Section reference: Form 3

Q25:

Does a licensed corporation have to reproduce information for compiling the “previous month” and “year-to-date” figures in order to fulfill the new disclosure requirement?

A:

No.  Under such circumstances, the licensed corporation is required to fulfil the new disclosure requirements after the effective date of the FRR, i.e. 1 April 2003. 

Section reference: Form 7

Q26:

Does Analysis of Client Securities (Form 8 Table 1) cover overseas securities?

A:

Yes.

Section reference: Form 8 Table 1

Q27:

Under what circumstances can the amounts payable to clients and client money to be segregated be different in Table 2 of Form 8?

A:

The amounts payable to clients and client money to be segregated can be different since not all amounts payable to clients are required to be segregated under the Securities and Futures (Client Money) Rules.  The following are examples of the circumstances leading to such difference:

  1. certain client money included in the amounts payable to clients may not yet be due for segregation; and
  2. certain amounts payable to clients that are related to dealing in overseas securities or futures may not fall within the ambit of the Securities and Futures (Client Money) Rules.

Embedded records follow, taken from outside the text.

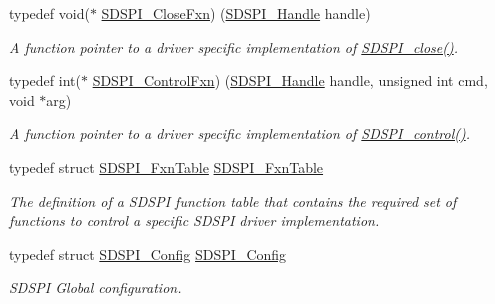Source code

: \begin{DoxyCompactItemize}
typedef void($\ast$ \hyperlink{_s_d_s_p_i_8h_a93cc6dafba2c319c8f2662c9e109f0cd}{S\+D\+S\+P\+I\+\_\+\+Close\+Fxn}) (\hyperlink{_s_d_s_p_i_8h_abd3d22133d60c2e5afd49722d6bafb7e}{S\+D\+S\+P\+I\+\_\+\+Handle} handle)
\begin{DoxyCompactList}\small\item\em A function pointer to a driver specific implementation of \hyperlink{_s_d_s_p_i_8h_a8816c223935b575f10acd5277b9a8ca5}{S\+D\+S\+P\+I\+\_\+close()}. \end{DoxyCompactList}\item 
typedef int($\ast$ \hyperlink{_s_d_s_p_i_8h_a0fe214b1dedf57fb70d9c83426a4b135}{S\+D\+S\+P\+I\+\_\+\+Control\+Fxn}) (\hyperlink{_s_d_s_p_i_8h_abd3d22133d60c2e5afd49722d6bafb7e}{S\+D\+S\+P\+I\+\_\+\+Handle} handle, unsigned int cmd, void $\ast$arg)
\begin{DoxyCompactList}\small\item\em A function pointer to a driver specific implementation of \hyperlink{_s_d_s_p_i_8h_a541a1db109382fe090ed7a9209a34f61}{S\+D\+S\+P\+I\+\_\+control()}. \end{DoxyCompactList}\item 
typedef struct \hyperlink{struct_s_d_s_p_i___fxn_table}{S\+D\+S\+P\+I\+\_\+\+Fxn\+Table} \hyperlink{_s_d_s_p_i_8h_a5d2665a5c69ea532a94acdc45ac1f456}{S\+D\+S\+P\+I\+\_\+\+Fxn\+Table}
\begin{DoxyCompactList}\small\item\em The definition of a S\+D\+S\+P\+I function table that contains the required set of functions to control a specific S\+D\+S\+P\+I driver implementation. \end{DoxyCompactList}\item 
typedef struct \hyperlink{struct_s_d_s_p_i___config}{S\+D\+S\+P\+I\+\_\+\+Config} \hyperlink{_s_d_s_p_i_8h_acd04506a18457faefc4f3639b6e0a0a1}{S\+D\+S\+P\+I\+\_\+\+Config}
\begin{DoxyCompactList}\small\item\em S\+D\+S\+P\+I Global configuration. \end{DoxyCompactList}\end{DoxyCompactItemize}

Section reference: Form 8 Table 2

Q28:

If a client receives different services from a licensed corporation, how should the client profile be reported under Form 12? Below are some of the scenarios:

  1. advising on securities and futures contracts
  2. dealing in securities and futures contracts  
  3. dealing in and advising on securities  
  4. dealing in stocks and stock options contracts
A:

Below are our views for the different scenarios:

  1. If a client is due to receive from a licensed corporation monthly statements of account in accordance with Securities and Futures (Contract Notes, Statements of Account and Receipts) Rules, such client should be counted as a client in cell C105.
  2. Such client should be counted as an active securities client and an active futures and options client, respectively. 
  3. If the client does not maintain a separate account with the licensed corporation and is not required to pay separately for the advisory service, the advisory service will be considered as incidental to the business of securities dealing.  Accordingly, the client should be counted as an active securities client only. 
  4. Such client should be reported as an active securities client and an active futures and options client respectively.